A PF investiga se o peruano Oter Belarmino Rivera, preso sábado (20), com 24 quilos de pasta de coca é parente de Cashique Rivera. Belarmino foi surpreendido pela PF quando tentava passar a droga para os irmãos Francisco e José Maria do Vale, em Rodrigues Alves, a 400 quilômetros de Rio Branco. A droga seguiria para a capital acreana e integraria uma carga maior destinada aos Estados do RJ ou São Paulo.
Comprovado o parentesco com Cashique Rivera, Belarmino e os Vales terão sido o segundo grupo de traficantes da família presa no Brasil. O primeiro foi surpreendido há dois meses com 124 quilos de pasta de coca numa pista clandestina da Fazenda Califórnia em Feijó, a 300 quilômetros de Rio Branco. Cinco homens foram presos, usando avião que disseram pertencer a uma empresa de taxi aéreo de Tupã, em São Paulo.

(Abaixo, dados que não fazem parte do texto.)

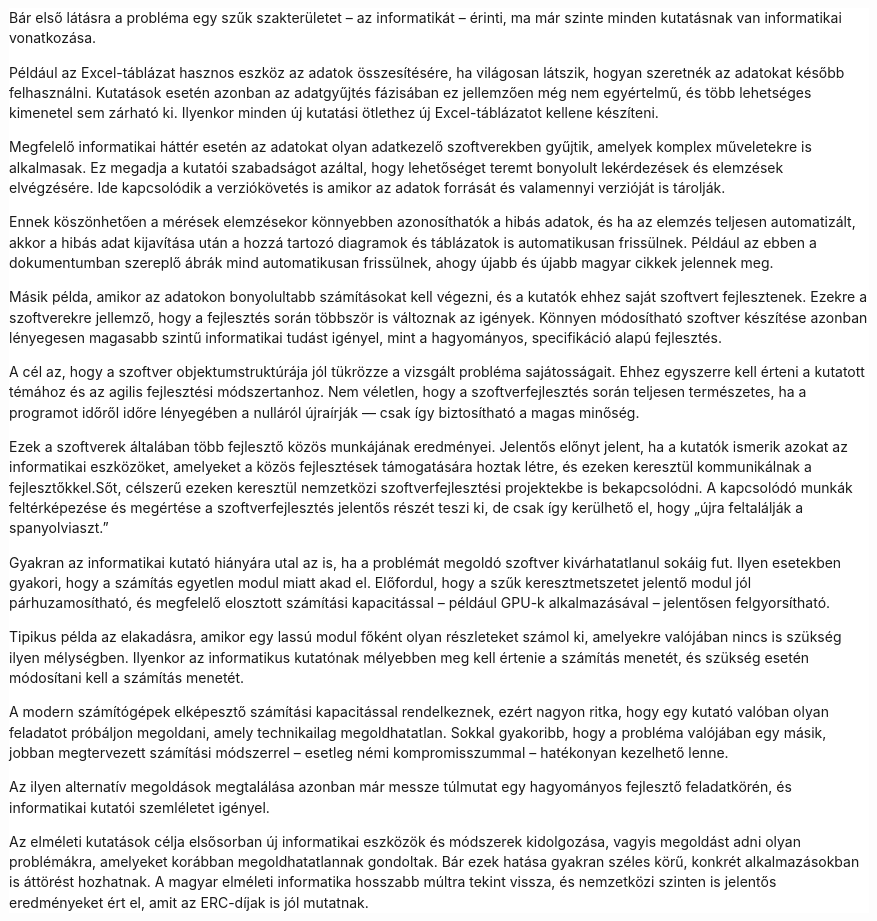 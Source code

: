 Bár első látásra a probléma egy szűk szakterületet – az informatikát – érinti, ma már szinte minden kutatásnak van informatikai vonatkozása.

Például az Excel-táblázat hasznos eszköz az adatok összesítésére, ha világosan látszik, hogyan szeretnék az adatokat később felhasználni. Kutatások esetén azonban az adatgyűjtés fázisában ez jellemzően még nem egyértelmű, és több lehetséges kimenetel sem zárható ki. Ilyenkor minden új kutatási ötlethez új Excel-táblázatot kellene készíteni.

Megfelelő informatikai háttér esetén az adatokat olyan adatkezelő szoftverekben gyűjtik, amelyek komplex műveletekre is alkalmasak. Ez megadja a kutatói szabadságot azáltal, hogy lehetőséget teremt bonyolult lekérdezések és elemzések elvégzésére. Ide kapcsolódik a verziókövetés is amikor az adatok forrását és valamennyi verzióját is tárolják. 

Ennek köszönhetően a mérések elemzésekor könnyebben azonosíthatók a hibás adatok, és ha az elemzés teljesen automatizált, akkor a hibás adat kijavítása után a hozzá tartozó diagramok és táblázatok is automatikusan frissülnek. Például az ebben a dokumentumban szereplő ábrák mind automatikusan frissülnek, ahogy újabb és újabb magyar cikkek jelennek meg.  

Másik példa, amikor az adatokon bonyolultabb számításokat kell végezni, és a kutatók ehhez saját szoftvert fejlesztenek. Ezekre a szoftverekre jellemző, hogy a fejlesztés során többször is változnak az igények. Könnyen módosítható szoftver készítése azonban lényegesen magasabb szintű informatikai tudást igényel, mint a hagyományos, specifikáció alapú fejlesztés.

A cél az, hogy a szoftver objektumstruktúrája jól tükrözze a vizsgált probléma sajátosságait. Ehhez egyszerre kell érteni a kutatott témához és az agilis fejlesztési módszertanhoz. Nem véletlen, hogy a szoftverfejlesztés során teljesen természetes, ha a programot időről időre lényegében a nulláról újraírják — csak így biztosítható a magas minőség.

Ezek a szoftverek általában több fejlesztő közös munkájának eredményei. Jelentős előnyt jelent, ha a kutatók ismerik azokat az informatikai eszközöket, amelyeket a közös fejlesztések támogatására hoztak létre, és ezeken keresztül kommunikálnak a fejlesztőkkel.Sőt, célszerű ezeken keresztül nemzetközi szoftverfejlesztési projektekbe is bekapcsolódni. A kapcsolódó munkák feltérképezése és megértése a szoftverfejlesztés jelentős részét teszi ki, de csak így kerülhető el, hogy „újra feltalálják a spanyolviaszt.”

Gyakran az informatikai kutató hiányára utal az is, ha a problémát megoldó szoftver kivárhatatlanul sokáig fut. Ilyen esetekben gyakori, hogy a számítás egyetlen modul miatt akad el. Előfordul, hogy a szűk keresztmetszetet jelentő modul jól párhuzamosítható, és megfelelő elosztott számítási kapacitással – például GPU-k alkalmazásával – jelentősen felgyorsítható.

Tipikus példa az elakadásra, amikor egy lassú modul főként olyan részleteket számol ki, amelyekre valójában nincs is szükség ilyen mélységben. Ilyenkor az informatikus kutatónak mélyebben meg kell értenie a számítás menetét, és szükség esetén módosítani kell a számítás menetét.

A modern számítógépek elképesztő számítási kapacitással rendelkeznek, ezért nagyon ritka, hogy egy kutató valóban olyan feladatot próbáljon megoldani, amely technikailag megoldhatatlan. Sokkal gyakoribb, hogy a probléma valójában egy másik, jobban megtervezett számítási módszerrel – esetleg némi kompromisszummal – hatékonyan kezelhető lenne.

Az ilyen alternatív megoldások megtalálása azonban már messze túlmutat egy hagyományos fejlesztő feladatkörén, és informatikai kutatói szemléletet igényel.

Az elméleti kutatások célja elsősorban új informatikai eszközök és módszerek kidolgozása, vagyis megoldást adni olyan problémákra, amelyeket korábban megoldhatatlannak gondoltak. Bár ezek hatása gyakran széles körű, konkrét alkalmazásokban is áttörést hozhatnak. A magyar elméleti informatika hosszabb múltra tekint vissza, és nemzetközi szinten is jelentős eredményeket ért el, amit az ERC-díjak is jól mutatnak.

Fazenda - A PF ainda não tem como confirmar se a Fazenda Amoty, de Hildebrando era uma das rotas do pó no Estado. Duas testemunhas da CPI do Narcotráfico, uma de codinome João, disse ter visto aviões lançarem embalagens com drogas no pasto da fazenda. A propriedade é um dos bens de Hildebrando que poderão ser tomados pela União, mas não para fins de reforma agraria, já que não há confirmação de que produzia entorpecentes.

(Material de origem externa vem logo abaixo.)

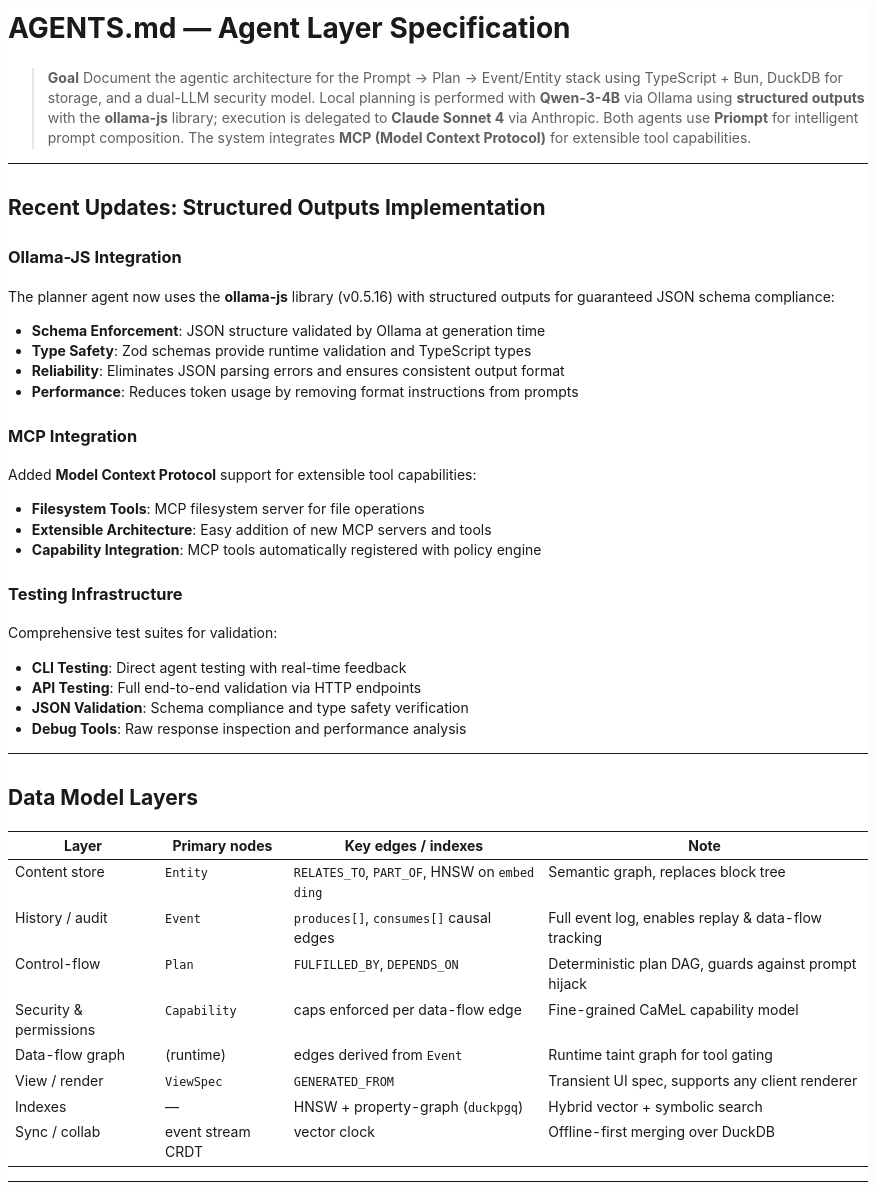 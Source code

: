# AGENTS.md — Agent Layer Specification

> **Goal**  Document the agentic architecture for the Prompt → Plan → Event/Entity stack using TypeScript + Bun, DuckDB for storage, and a dual-LLM security model. Local planning is performed with **Qwen-3-4B** via Ollama using **structured outputs** with the **ollama-js** library; execution is delegated to **Claude Sonnet 4** via Anthropic. Both agents use **Priompt** for intelligent prompt composition. The system integrates **MCP (Model Context Protocol)** for extensible tool capabilities.

---

## Recent Updates: Structured Outputs Implementation

### Ollama-JS Integration
The planner agent now uses the **ollama-js** library (v0.5.16) with structured outputs for guaranteed JSON schema compliance:

- **Schema Enforcement**: JSON structure validated by Ollama at generation time
- **Type Safety**: Zod schemas provide runtime validation and TypeScript types
- **Reliability**: Eliminates JSON parsing errors and ensures consistent output format
- **Performance**: Reduces token usage by removing format instructions from prompts

### MCP Integration
Added **Model Context Protocol** support for extensible tool capabilities:

- **Filesystem Tools**: MCP filesystem server for file operations
- **Extensible Architecture**: Easy addition of new MCP servers and tools
- **Capability Integration**: MCP tools automatically registered with policy engine

### Testing Infrastructure
Comprehensive test suites for validation:

- **CLI Testing**: Direct agent testing with real-time feedback
- **API Testing**: Full end-to-end validation via HTTP endpoints
- **JSON Validation**: Schema compliance and type safety verification
- **Debug Tools**: Raw response inspection and performance analysis

---

## Data Model Layers

| Layer                  | Primary nodes     | Key edges / indexes                          | Note                                                 |
| ---------------------- | ----------------- | -------------------------------------------- | ---------------------------------------------------- |
| Content store          | `Entity`          | `RELATES_TO`, `PART_OF`, HNSW on `embedding` | Semantic graph, replaces block tree                  |
| History / audit        | `Event`           | `produces[]`, `consumes[]` causal edges      | Full event log, enables replay & data-flow tracking  |
| Control-flow           | `Plan`            | `FULFILLED_BY`, `DEPENDS_ON`                 | Deterministic plan DAG, guards against prompt hijack |
| Security & permissions | `Capability`      | caps enforced per data-flow edge             | Fine-grained CaMeL capability model                  |
| Data-flow graph        | (runtime)         | edges derived from `Event`                   | Runtime taint graph for tool gating                  |
| View / render          | `ViewSpec`        | `GENERATED_FROM`                             | Transient UI spec, supports any client renderer      |
| Indexes                | —                 | HNSW + property-graph (`duckpgq`)            | Hybrid vector + symbolic search                      |
| Sync / collab          | event stream CRDT | vector clock                                 | Offline-first merging over DuckDB                    |

---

Outra testemunha da CPI, Carlos Bayma, disse que pelo menos um suspeito de integrar o grupo do ex-deputado teria algum tipo de ligação com o Comando Vermelho (CV), organização criminosa sediada no Rio de Janeiro. Delegado da Polícia Civil, Bayma afirmou que o agente José Eloi da Silva é ligado ao assaltante Marcos Cirilo (o Negão Cirilo), que se declarou emissário do CV no Acre. Eloi foi preso acusado de assalta a mando do ex-deputado.
Tanto as polícia como os procuradores e promotores ainda não chegaram a uma conclusão sobre as denúncias de ligação de cartéis estrangeiros ou organizações criminosas de outros Estado com o grupo de Hildebrando. "As provas nesse caso são testemunhais", disse Sérgio Medeiros, procurador da República.
Organização Segundo o organograma desenhado pelo MPF a organização tinha seu comando centralizado em Hildebrando, com três outros escalões hierárquicos, cada um com uma função não necessariamente específica. No segundo escalão encontravam-se as pessoas de confiança do chefe, encarregados de atividades variadas. O terceiro era o braço armado que promovia a execução dos que seriam contra o grupo. No quarto estavam os varejistas "mulas" e "aviões", encarregados do transporte da droga.